Here is my method for returning an inertia tensor for a sphere:

        public static Matrix Inertia_Tensor_Sphere_Shell(float object_Mass, float sphere_Radius)
        {
            float mass = 2.0f / 3.0f * object_Mass;
            double powR = Math.Pow(sphere_Radius, 2);

            return new Matrix(
                (float)(mass * powR), 0, 0, 0,
                0, (float)(mass * powR), 0, 0,
                0, 0, (float)(mass * powR), 0,
                0, 0, 0, 1
                );
        }

The problem I am having is transforming that matrix/tensor into world coordinates correctly. If I have the following transform matrix (I assume this is correct):

matrix_Transform = Matrix.CreateFromQuaternion(orientation) * Matrix.CreateTranslation(position);

I then have to transform the inverse of the inertia tensor by the transform matrix to get the inverse inertia tensor in world coordinates

// Tranpose the inertia tensor to get the inverse
inertia_Tensor_Inverse = Matrix.Transpose(inertia_Tensor) 

            // Calculate the inverse inertiaTensor in world space ----IS THIS CORRECT???
            inertia_Tensor_World_Inverse = matrix_Transform * inertia_Tensor_Inverse; 

The last line is the one I am concerned about. Have I done this all correctly? The problem I am having with the physics at the moment is as follows: When I drop a sphere onto another sphere the sphere "bounces" off. However, if the mass of both the sphere are increased, the bounce response increases which doesn't make any sense. Thanks for your help on this.

The rebounding velocity is now always the same no matter what the mass of the object is?!

Can I ask, if I want to change from object space to world space then all I have to do is create a transform matrix?

The transform matrix is made up of a SCALE, ROTATE & TRANSLATION matrix (in that order), correct?

In order to transform anything from object space to world space then I would just multiply it by the transform matrix?

E.g.

Object space inertia tensor * transform matrix = world space inertia tensor...

Am I doing this correctly?

Ignore the posts so far, they spread misinformation.

You're taking the transpose of the inertia tensor which is likely NOT an orthonormal matrix. The transpose=inverse trick only works for when all columns of the matrix are perpendicular to each other and of unit length.

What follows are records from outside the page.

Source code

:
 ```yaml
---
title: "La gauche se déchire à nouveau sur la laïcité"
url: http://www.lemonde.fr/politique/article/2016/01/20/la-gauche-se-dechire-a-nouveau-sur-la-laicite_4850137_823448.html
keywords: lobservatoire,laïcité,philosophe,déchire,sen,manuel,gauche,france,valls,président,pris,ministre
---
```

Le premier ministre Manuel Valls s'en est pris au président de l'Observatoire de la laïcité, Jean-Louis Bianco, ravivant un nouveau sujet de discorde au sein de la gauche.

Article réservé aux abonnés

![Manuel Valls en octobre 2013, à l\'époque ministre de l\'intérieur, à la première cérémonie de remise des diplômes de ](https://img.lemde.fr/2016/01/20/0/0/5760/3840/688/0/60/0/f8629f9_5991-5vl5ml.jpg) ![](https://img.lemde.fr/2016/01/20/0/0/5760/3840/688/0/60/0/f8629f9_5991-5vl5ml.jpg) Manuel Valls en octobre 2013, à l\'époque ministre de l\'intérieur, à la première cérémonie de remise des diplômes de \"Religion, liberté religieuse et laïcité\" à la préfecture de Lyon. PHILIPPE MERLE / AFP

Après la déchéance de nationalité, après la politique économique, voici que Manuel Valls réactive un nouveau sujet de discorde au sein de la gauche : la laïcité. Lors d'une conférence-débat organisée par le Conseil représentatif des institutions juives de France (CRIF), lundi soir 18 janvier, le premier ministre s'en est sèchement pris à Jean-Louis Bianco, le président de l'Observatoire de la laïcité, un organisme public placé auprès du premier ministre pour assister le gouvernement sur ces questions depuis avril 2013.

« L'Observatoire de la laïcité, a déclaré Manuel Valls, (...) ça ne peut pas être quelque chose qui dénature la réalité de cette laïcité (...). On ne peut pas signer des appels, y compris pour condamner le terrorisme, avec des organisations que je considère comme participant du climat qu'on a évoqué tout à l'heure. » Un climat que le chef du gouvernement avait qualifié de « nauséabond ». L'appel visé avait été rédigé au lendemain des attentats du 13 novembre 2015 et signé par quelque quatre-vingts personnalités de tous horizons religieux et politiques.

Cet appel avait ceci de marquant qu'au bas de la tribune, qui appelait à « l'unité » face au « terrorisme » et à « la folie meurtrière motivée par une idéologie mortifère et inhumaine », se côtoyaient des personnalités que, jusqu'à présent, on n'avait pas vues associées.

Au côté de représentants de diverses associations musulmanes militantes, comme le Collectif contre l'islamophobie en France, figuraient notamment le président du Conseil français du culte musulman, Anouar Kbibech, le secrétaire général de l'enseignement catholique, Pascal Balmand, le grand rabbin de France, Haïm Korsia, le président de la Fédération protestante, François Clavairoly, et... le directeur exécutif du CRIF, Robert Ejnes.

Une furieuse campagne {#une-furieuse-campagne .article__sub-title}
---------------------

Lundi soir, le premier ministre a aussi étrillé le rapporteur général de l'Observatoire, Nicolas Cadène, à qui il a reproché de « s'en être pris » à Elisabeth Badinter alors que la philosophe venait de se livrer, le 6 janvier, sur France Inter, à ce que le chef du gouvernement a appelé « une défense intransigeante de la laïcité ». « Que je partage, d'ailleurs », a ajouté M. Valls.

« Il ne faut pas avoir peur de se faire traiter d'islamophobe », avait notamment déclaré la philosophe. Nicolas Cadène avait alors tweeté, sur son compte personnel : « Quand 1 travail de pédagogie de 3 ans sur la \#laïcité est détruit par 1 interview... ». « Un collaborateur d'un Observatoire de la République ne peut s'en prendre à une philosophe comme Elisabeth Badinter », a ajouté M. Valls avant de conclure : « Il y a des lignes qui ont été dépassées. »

You'll have to calculate the inverse by hand for anything but orthonormal matrices (i.e. rotation matrices).

Also, you're not transforming the inertia tensor correctly. In order to rotate from body-space to world-space correctly, you'll have to do something like this:

inverseWorldInertiaTensor = orientation*inverseBodyInertiaTensor*orientation.transpose()

Additionally, you're accounting for the object's position when transforming the inertia tensor. This is entirely incorrect. The inertia tensor is defined relative to the CENTER OF MASS of the object in question. Translating it makes no sense unless you are applying the parallel-axis theorem (which you need to do in body space if your center of mass is not at the center of the sphere for which you are computing an inertia tensor). This is necessary if you have compound objects made up of several shapes which may skew the center of mass for the entire object.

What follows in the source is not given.